Orang-orang beriman itu sesungguhnya bersaudara. Sebab itu, damaikanlah antara kedua saudaramu itu dan takutlah terhadap Allah, supaya kamu mendapat rahmat.
_Q.S Al-Hujurat ayat 10_
🄷🄰🄿🄿🅈
🅁🄴🄰🄳🄸🄽🄶
**✿❀ J B R ❀✿**
Senja melukis langit dengan sinar jingganya di ufuk barat. Burung-burung beterbangan kembali ke sarangnya setelah penat mencari pangan. Suara jangkrik mendominasi suasana sore itu, membuat insan-insan yang sedang berpuasa tak sabar menunggu waktu berbuka tiba.
Aulia berjalan dengan menggandeng Faisal di tangan kanannya dan Nafika di tangan kirinya. Sedari tadi, Faisal dan Nafika masih saling melemparkan tatapan sengit satu sama lain karena kejadian tadi di masjid, di mana pertanyaan Nafika didahului oleh Faisal.
Aulia berhenti berjalan membuat Faisal dan Nafika menatap heran ke arah Aulia.
"Khaul, kenapa berhenti jalan?" tanya Faisal diangguki oleh Nafika.
"Karena Khaul nggak mau ada yang musuh-musuhan di sini," jawab Aulia menatap Nafika dan Faisal bergantian.
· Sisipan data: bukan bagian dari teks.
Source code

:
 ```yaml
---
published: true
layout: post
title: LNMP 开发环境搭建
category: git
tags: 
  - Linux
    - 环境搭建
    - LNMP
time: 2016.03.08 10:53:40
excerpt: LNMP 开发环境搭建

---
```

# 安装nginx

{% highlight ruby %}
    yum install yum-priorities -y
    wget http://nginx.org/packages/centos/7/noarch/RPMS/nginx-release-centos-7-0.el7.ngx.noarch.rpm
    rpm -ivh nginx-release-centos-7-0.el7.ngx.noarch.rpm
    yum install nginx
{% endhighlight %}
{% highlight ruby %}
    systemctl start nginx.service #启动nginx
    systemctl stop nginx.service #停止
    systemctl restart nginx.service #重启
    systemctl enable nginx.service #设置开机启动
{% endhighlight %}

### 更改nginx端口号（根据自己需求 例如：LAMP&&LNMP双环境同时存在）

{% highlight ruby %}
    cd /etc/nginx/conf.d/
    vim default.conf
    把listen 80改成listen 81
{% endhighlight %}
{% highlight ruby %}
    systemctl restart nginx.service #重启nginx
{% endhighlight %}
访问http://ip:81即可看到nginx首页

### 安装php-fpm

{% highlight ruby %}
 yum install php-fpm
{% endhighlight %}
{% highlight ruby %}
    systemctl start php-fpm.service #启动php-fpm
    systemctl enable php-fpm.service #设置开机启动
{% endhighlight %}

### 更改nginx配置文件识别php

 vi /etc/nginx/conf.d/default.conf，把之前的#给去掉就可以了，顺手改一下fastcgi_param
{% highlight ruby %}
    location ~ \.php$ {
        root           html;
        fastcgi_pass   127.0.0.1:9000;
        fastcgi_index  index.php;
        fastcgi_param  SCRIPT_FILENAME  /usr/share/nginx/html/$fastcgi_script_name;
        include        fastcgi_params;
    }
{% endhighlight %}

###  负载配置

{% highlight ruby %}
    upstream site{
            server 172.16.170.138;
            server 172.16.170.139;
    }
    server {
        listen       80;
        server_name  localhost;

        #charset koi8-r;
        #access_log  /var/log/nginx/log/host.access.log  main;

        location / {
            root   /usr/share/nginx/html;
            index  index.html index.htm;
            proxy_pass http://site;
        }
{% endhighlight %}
"Tapi, kan yang mulai duluan Nafika, Khaul."
"Enak aja! Isal yang mulai dulu! Siapa suruh ngerebut pertanyaan punya Nafika?!"
"Kan Isal nggak tau kalau Nafika mau tanya itu."
Nafika melipat kedua tangannya di depan dada. Matanya masih menatap tajam Faisal yang menatapnya tersenyum.
"Allah SWT., berfirman dalam Qur'an Surah Al-Hujurat ayat sepuluh, 'orang-orang beriman itu sesungguhnya bersaudara. Sebab itu, damaikanlah antara kedua saudaramu itu dan takutlah terhadap Allah, supaya kamu mendapat rahmat'. Dalam hadis juga disebutkan, 'orang mukmin itu akrab dan bersatu. Tidak ada kebaikan pada orang yang tidak bersatu dan tidak akrab', Hadis Riwayat Ahmad, Ath-Thabarani dan Al Hakim. Masih mau musuhan?"
Nafika dan Faisal menggelengkan kepalanya. Tanpa Aulia duga, Nafika memeluk erat tubuh mungil Faisal dan meminta maaf.
Ya Allah, kenapa ada adegan gini di depan Lia? Jangan bilang mereka udah suka dari kecil, batin Aulia.
"Kita pulang, yuk!"
Nafika melerai pelukannya dengan Faisal dan beralih menggandeng tangan kiri Faisal. Mereka berdua berjalan meninggalkan Aulia yang menatap nanar ke arah mereka.
"Kok Lia ditinggalin," lirihnya sambil berjalan menyusul Nafika dan Faisal.
Sekitar dua ratus meter berjalan, Aulia berpapasan dengan rombongan wanita paruh baya yang baru saja kembali dari warung.
"Assalamu'alaikum," ucap Aulia ramah dan tersenyum ke arah mereka.
"Eh, Aulia. Wa'alaikumsalam," jawab mereka tak kalah ramah.
"Baru dari warung, Bu?"
"Iya. Selamat, ya, Aulia. Denger-denger, sebentar lagi mau nikah, ya?" tanya seorang wanita yang Aulia ketahui pernah menggunjingnya saat ia kembali dari masjid sore itu.
"Nikah?" tanya Aulia yang diangguki oleh mereka.
"Pokoknya selamat, ya. Saya doakan pernikahannya lancar."
"Ah, i—iya, Bu. Terima kasih," ucap Aulia ramah walaupun pikirannya masih shock.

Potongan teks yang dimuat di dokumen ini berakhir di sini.